Stored records:
=== Begin Enclosure ===

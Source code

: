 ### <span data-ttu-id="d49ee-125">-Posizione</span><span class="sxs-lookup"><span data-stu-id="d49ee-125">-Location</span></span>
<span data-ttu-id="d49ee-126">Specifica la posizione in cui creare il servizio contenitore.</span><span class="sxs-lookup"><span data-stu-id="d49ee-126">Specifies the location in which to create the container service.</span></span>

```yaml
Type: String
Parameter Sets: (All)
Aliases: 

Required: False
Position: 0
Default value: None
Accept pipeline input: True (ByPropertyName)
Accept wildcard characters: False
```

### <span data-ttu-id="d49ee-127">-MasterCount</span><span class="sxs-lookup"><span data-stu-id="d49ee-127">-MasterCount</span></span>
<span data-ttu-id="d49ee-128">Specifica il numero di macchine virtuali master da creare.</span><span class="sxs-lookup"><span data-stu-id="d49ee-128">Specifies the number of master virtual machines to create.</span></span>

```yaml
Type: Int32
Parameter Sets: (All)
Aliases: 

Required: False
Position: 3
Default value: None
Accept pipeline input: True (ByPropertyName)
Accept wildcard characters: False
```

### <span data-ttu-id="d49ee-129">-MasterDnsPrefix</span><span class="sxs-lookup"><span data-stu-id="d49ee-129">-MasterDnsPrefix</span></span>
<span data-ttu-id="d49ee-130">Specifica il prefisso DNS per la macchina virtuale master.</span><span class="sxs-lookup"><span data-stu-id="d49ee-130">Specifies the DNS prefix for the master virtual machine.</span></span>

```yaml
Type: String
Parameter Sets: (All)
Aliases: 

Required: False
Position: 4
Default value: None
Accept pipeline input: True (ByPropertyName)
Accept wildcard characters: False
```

=== End Enclosure ===
=== Begin Enclosure ===

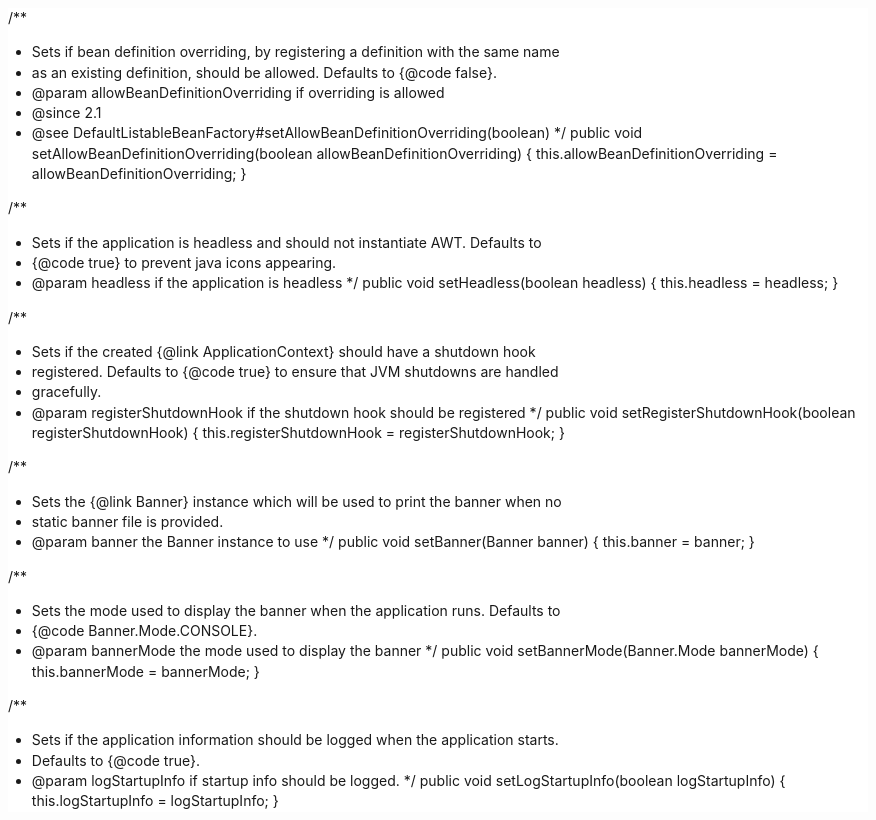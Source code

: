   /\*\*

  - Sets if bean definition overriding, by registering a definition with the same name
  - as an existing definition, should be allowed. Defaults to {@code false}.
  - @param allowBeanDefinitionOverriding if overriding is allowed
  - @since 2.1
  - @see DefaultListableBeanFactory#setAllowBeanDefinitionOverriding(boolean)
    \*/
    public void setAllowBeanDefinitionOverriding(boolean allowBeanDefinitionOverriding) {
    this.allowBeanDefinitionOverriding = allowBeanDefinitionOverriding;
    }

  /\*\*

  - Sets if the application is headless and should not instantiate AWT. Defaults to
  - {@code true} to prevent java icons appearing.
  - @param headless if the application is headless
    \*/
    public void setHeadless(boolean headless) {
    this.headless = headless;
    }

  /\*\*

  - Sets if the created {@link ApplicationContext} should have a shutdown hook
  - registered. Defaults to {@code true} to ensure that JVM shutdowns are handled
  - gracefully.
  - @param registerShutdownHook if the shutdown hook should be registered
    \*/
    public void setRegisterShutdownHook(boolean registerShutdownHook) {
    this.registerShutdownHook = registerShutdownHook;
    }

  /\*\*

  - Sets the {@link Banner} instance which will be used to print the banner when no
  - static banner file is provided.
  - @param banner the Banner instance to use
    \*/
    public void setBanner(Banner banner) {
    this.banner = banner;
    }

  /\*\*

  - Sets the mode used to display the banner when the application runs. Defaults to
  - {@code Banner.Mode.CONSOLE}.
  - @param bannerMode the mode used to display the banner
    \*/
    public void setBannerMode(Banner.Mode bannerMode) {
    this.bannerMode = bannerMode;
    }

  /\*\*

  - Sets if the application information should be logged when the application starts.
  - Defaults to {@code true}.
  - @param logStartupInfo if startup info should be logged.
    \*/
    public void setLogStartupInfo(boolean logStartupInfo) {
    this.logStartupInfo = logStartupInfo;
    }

=== End Enclosure ===

_Problem_
Scan the lines above for "bannerMode" and state how many match, nothing more.

_Exercise answer_
3